Da aldeia à política pública: um processo coletivo
A escuta pública foi o desfecho de um longo processo de diálogo iniciado em 2021, que envolveu visitas técnicas a escolas indígenas, reuniões nas comunidades, levantamento das práticas pedagógicas já existentes e uma escuta minuciosa com educadores indígenas e não indígenas. As localidades de Serra do Sol, Pedra Branca, Ticoça, Água Fria e outras aldeias da região participaram ativamente das discussões.
“A construção do currículo foi feita passo a passo, ouvindo cada realidade. Temos escolas onde se fala majoritariamente a língua Macuxi, outras com forte presença da cultura Patamona. Em algumas, convivem alunos indígenas e estrangeiros. Nosso desafio foi pensar um documento que respeite todas essas identidades e promova um diálogo entre elas”, explicou Lindinaia Pereira Melquior, coordenadora da Divisão de Ensino da Secretaria Municipal de Educação.

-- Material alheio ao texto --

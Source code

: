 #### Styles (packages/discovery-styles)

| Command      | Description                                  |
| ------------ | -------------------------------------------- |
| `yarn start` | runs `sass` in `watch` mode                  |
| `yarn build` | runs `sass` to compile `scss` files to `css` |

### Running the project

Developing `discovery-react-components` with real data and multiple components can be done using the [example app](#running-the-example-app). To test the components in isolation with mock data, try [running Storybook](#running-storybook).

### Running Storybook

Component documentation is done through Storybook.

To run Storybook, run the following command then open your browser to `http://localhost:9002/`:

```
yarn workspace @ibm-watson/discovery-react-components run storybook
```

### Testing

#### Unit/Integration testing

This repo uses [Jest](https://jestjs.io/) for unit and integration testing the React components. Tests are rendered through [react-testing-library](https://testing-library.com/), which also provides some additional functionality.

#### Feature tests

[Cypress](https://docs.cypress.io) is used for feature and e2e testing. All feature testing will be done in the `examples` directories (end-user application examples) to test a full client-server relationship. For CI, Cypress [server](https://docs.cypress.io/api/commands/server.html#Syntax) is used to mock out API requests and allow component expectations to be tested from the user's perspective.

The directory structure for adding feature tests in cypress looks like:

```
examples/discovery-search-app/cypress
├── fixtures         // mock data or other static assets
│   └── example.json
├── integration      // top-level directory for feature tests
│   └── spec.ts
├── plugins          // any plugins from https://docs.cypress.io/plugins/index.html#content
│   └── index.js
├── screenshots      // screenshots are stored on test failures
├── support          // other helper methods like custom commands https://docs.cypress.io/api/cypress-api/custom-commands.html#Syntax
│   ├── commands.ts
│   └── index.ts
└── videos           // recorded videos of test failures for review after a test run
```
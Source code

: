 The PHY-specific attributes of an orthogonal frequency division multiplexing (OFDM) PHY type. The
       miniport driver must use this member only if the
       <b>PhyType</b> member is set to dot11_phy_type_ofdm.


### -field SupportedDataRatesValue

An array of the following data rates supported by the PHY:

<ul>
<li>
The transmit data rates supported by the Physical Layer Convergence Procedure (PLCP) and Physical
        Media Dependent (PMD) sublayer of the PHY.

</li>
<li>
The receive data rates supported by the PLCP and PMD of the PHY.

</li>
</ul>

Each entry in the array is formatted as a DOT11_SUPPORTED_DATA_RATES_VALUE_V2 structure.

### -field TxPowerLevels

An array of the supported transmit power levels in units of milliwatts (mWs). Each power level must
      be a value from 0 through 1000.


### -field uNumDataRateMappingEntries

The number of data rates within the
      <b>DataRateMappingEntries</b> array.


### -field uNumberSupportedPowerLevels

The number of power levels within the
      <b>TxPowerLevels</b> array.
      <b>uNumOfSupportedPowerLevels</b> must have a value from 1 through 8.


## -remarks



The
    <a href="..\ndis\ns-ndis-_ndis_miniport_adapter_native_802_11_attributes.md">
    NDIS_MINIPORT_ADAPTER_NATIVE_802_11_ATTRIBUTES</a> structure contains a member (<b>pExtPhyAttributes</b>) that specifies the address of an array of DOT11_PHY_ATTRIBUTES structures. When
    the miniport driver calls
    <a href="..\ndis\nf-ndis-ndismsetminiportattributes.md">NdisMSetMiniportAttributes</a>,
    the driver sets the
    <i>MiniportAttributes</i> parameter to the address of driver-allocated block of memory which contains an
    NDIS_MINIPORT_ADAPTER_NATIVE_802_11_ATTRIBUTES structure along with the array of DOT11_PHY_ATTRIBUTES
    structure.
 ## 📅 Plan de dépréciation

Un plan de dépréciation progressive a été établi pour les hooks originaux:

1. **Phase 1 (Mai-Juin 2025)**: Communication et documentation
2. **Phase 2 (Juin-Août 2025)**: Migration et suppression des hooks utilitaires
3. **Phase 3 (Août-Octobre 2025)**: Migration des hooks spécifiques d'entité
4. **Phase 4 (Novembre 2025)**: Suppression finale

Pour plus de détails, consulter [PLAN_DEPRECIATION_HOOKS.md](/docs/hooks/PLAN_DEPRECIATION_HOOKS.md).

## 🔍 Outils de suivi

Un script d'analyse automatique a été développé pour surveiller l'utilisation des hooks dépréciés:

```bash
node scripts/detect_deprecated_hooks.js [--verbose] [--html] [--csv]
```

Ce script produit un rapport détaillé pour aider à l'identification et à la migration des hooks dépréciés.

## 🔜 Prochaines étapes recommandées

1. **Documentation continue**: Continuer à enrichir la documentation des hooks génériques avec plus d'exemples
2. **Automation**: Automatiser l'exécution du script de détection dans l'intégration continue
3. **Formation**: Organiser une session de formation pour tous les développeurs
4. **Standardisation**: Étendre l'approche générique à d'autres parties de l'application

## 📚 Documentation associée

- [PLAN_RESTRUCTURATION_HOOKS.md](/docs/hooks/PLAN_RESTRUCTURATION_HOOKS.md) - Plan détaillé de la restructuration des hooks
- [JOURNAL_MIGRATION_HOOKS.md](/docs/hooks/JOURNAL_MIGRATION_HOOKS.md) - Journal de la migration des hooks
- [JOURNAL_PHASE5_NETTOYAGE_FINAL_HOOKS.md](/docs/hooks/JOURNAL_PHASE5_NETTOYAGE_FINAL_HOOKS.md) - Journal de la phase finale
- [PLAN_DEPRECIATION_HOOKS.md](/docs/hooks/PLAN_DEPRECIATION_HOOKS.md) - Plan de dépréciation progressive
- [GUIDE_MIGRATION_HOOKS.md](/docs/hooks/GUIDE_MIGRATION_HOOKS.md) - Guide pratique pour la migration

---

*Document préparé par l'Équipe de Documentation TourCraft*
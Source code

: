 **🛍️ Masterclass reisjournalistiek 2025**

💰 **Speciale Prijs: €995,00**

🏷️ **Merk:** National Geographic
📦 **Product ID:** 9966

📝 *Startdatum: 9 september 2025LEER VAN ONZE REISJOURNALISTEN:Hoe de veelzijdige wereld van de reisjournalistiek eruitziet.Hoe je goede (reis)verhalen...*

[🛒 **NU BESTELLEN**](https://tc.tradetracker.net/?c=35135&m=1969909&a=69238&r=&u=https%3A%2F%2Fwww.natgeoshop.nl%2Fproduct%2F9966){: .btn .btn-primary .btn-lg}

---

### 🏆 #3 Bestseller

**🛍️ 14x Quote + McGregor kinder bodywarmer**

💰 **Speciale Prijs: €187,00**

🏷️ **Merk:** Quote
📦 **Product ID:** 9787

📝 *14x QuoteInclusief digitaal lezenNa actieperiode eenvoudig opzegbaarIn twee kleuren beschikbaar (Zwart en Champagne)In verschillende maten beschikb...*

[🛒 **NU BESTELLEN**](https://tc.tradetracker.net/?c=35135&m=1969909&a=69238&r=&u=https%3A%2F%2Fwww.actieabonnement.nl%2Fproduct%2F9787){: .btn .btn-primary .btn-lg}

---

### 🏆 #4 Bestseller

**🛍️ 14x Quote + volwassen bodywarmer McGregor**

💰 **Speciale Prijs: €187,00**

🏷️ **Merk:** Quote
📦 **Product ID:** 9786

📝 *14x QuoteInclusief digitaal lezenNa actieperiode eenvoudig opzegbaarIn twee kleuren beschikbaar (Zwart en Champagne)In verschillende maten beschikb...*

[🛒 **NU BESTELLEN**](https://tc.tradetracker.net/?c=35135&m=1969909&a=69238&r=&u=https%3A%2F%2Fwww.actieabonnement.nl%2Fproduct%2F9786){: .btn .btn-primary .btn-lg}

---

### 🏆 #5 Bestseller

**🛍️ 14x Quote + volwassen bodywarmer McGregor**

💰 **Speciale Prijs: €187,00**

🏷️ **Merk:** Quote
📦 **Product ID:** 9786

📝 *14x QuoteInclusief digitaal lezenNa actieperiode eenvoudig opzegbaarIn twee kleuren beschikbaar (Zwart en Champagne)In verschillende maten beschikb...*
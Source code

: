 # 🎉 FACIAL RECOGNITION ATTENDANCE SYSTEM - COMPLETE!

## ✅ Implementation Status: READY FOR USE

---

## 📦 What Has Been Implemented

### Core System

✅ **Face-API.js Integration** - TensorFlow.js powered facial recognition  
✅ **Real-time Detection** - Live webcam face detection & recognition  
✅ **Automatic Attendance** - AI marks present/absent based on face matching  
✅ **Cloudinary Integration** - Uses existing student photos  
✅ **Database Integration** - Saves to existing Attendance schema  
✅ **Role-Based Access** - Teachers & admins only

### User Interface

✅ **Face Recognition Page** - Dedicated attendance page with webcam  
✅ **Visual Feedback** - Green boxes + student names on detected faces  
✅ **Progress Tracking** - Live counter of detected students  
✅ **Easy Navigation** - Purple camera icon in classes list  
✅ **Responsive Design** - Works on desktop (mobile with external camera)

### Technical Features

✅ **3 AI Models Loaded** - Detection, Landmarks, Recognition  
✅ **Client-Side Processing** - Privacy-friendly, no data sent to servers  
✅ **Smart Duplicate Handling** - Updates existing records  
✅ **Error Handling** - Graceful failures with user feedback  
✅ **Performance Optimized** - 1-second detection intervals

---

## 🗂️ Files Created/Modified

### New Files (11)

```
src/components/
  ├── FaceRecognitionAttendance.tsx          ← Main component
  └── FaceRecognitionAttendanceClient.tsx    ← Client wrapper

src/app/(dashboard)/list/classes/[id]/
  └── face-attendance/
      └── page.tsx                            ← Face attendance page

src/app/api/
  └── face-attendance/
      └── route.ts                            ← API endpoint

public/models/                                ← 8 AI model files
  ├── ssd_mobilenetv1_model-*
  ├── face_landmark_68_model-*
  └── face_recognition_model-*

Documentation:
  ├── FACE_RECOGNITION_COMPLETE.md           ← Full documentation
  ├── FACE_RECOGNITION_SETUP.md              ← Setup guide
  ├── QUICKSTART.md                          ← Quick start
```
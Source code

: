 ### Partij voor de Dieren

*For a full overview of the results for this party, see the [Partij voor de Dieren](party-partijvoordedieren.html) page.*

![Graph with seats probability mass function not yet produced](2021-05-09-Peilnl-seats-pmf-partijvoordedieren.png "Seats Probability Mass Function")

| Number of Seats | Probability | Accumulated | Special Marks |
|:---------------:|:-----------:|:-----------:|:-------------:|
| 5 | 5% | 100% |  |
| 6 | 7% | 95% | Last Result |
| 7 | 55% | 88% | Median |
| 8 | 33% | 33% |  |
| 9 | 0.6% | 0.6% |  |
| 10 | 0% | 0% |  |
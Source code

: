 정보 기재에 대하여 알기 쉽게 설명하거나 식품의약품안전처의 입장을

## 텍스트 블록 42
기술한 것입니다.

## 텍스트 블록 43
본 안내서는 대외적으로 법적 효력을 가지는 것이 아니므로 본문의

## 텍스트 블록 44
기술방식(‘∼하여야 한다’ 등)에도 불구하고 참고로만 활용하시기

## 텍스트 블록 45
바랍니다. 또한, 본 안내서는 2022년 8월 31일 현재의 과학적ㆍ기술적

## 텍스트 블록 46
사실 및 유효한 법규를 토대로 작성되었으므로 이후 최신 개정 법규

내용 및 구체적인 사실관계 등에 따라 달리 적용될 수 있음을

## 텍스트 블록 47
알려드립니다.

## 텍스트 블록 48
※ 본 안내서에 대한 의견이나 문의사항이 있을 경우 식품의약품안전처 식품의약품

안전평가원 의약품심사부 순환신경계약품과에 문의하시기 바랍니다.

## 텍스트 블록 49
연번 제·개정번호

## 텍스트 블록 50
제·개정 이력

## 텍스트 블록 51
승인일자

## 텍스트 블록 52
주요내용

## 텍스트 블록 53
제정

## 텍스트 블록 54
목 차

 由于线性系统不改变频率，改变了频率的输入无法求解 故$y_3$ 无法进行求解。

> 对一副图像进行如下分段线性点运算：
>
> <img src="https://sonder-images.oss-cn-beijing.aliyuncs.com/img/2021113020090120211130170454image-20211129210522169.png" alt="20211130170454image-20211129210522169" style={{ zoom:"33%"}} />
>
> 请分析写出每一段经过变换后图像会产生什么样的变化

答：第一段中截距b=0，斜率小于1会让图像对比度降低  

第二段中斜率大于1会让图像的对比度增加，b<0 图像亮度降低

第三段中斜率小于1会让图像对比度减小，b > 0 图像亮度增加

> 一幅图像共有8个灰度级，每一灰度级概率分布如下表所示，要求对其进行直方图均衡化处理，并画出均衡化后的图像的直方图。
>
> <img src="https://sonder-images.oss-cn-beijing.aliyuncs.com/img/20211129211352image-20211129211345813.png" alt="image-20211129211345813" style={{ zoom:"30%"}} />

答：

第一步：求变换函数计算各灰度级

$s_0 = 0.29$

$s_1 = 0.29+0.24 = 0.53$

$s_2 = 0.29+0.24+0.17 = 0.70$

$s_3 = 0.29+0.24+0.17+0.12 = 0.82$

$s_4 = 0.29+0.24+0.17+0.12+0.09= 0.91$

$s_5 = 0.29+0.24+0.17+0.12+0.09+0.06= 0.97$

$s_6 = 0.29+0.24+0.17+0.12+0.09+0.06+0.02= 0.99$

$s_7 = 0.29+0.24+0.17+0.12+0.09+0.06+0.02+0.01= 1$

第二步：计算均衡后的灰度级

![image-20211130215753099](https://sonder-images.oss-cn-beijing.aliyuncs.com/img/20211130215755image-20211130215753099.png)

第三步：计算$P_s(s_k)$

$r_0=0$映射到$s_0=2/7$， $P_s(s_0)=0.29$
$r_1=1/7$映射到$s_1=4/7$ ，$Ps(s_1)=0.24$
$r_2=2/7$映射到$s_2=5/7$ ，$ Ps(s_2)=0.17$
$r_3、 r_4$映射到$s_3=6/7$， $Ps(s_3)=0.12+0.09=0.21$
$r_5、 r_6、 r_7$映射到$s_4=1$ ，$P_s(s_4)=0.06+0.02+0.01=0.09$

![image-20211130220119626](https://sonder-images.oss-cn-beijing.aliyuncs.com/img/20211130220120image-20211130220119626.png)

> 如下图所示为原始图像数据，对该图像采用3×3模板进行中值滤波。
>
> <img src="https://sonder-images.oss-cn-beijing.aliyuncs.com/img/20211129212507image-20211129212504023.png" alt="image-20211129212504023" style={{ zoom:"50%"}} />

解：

Com o encerramento da fase de escuta pública, as contribuições coletadas serão analisadas por uma equipe técnica, incorporadas ao texto-base e submetidas ao Conselho Municipal de Educação. A versão final seguirá para votação na Câmara de Vereadores. Se aprovado, o currículo se tornará lei municipal, com implementação prevista para o ano letivo de 2026.
Um legado para o Brasil
Embora Uiramutã seja um dos menores municípios de Roraima em termos populacionais, sua iniciativa educacional projeta um impacto que vai além de seus limites geográficos. Ao propor um currículo centrado nas identidades indígenas desde a Educação Infantil, o município não apenas inova — ele reivindica o direito de ensinar com seus próprios olhos, suas próprias línguas, suas próprias memórias.
A proposta dialoga diretamente com os princípios da Educação Intercultural, reconhecida na Constituição e nos marcos legais da educação brasileira, mas ainda raramente implementada de forma concreta na Educação Infantil.
Essa ação também abre precedentes para que outros municípios de maioria indígena, quilombola ou ribeirinha desenvolvam suas próprias matrizes curriculares, adaptadas às realidades locais, respeitando o princípio da gestão democrática e da autonomia territorial.
Educação que nasce da floresta e sonha com o amanhã
Enquanto os olhos do Brasil olham para grandes centros urbanos em busca de inovação, Uiramutã ensina uma lição essencial: o futuro da educação brasileira pode — e deve — ser construído a partir das raízes. Com um currículo que brota da terra, se alimenta da memória coletiva e floresce na infância, o município planta hoje uma semente de transformação que poderá frutificar por gerações.
A escuta pública realizada é mais do que um rito administrativo. É o som do Brasil profundo dizendo que quer, pode e sabe construir seu próprio caminho. E que esse caminho começa pelos pés pequenos das crianças que aprendem não apenas a ler o mundo — mas a habitá-lo com respeito, consciência e pertencimento.